シルクロードでは人気なし?
中国では、すでに紀元前の時代からお茶が飲まれていたと考えられています(こちら)。当時の東西交易は、シルクロードを中心に栄えていたことは学校でも習いましたよね。シルクロードがどこからどこまでかは諸説ありますが、漢の洛陽(または長安)からローマ(またはアンティオキア)あたりを考えていれば妥当でしょう。おそらく、当時(中国が漢の時代ごろ)のお茶も取引され、西へ向かっただろうと考えられるわけですが、どうやらこの時には、ヨーロッパ方面の人々の間でお茶は定着しなかったようです。

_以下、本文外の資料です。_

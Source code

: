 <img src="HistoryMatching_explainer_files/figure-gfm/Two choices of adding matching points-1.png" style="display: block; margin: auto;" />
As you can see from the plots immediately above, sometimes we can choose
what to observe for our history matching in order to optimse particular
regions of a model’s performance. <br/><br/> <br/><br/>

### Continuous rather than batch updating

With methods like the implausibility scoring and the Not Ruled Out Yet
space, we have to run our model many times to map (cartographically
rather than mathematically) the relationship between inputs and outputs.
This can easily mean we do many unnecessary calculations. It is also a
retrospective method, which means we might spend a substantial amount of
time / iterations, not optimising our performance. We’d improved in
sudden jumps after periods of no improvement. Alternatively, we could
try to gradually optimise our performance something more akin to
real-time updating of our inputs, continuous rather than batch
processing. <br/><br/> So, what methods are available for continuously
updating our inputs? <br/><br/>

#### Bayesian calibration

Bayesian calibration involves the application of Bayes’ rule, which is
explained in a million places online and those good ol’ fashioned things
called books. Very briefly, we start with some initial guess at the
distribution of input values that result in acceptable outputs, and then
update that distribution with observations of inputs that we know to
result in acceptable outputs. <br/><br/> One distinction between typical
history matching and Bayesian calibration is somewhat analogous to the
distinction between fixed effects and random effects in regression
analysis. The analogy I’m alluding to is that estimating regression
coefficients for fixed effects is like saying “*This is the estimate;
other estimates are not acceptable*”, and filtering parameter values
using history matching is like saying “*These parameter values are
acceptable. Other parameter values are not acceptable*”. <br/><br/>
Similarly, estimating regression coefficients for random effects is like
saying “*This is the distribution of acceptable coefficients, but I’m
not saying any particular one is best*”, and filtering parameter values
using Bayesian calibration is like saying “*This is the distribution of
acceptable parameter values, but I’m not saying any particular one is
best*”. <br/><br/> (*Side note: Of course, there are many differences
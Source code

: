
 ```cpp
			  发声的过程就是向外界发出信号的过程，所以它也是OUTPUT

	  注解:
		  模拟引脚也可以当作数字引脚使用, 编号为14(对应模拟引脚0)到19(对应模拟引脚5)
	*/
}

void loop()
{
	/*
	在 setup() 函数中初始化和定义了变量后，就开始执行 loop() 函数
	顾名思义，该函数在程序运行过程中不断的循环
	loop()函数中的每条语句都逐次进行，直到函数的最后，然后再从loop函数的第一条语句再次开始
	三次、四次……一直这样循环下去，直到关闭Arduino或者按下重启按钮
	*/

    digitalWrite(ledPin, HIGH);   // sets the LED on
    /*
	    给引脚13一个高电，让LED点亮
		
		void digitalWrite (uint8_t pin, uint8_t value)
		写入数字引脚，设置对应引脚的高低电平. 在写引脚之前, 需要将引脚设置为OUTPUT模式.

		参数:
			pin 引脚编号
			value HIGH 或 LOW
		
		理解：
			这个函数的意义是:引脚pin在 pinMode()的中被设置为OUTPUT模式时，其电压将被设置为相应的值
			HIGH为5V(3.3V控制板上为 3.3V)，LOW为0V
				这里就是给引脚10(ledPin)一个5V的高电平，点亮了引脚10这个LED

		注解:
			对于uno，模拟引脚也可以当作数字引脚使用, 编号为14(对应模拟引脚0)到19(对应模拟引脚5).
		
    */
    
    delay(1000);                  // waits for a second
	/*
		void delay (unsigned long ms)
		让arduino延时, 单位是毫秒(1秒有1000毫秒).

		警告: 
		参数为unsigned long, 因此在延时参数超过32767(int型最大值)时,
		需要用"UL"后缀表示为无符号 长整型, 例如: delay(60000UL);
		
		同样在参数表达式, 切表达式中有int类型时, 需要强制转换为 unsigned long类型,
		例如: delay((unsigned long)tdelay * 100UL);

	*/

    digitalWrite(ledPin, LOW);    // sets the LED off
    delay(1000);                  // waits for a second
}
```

後世、あれほどお茶好きな人たちとなるのに、不思議ですね。
マルコ・ポーロも興味なし
それからおよそ1000年がすぎ、中国は「元」の時代。1275年、イタリア商人のマルコ・ポーロが、元の皇帝フビライ・ハーンへ謁見のために訪れます。このときの旅の記録があの『東方見聞録』です。このとき、マルコ・ポーロは日本にはやってきていませんが、元での情報をもとに、「黄金の国ジパング」として日本をヨーロッパに紹介します。
これが、大航海時代への幕を開ける一つのきっかけとなりました。この時代には、お茶は中央アジアや東アジアの人々にも広まります。それぞれの地域で、今日に受け継がれている伝統的な「お茶」の飲み方や文化が誕生していきます。
日本でも、貴族や武士、仏教界で喫茶の習慣が定着しつつありました。禅僧の栄西が『喫茶養生記』を著したのは1211年のことです。
ということは、当然、元でもお茶は飲まれていたと考えられるわけですし、マルコ・ポーロもお茶を飲んだことでしょう。ところが、マルコ・ポーロは、お茶について何も書き残していません。マルコ・ポーロは、異民族の喫茶習慣には、興味を持たなかったようです。あるいは、記憶に残るようなものでは、なかったのかもしれません。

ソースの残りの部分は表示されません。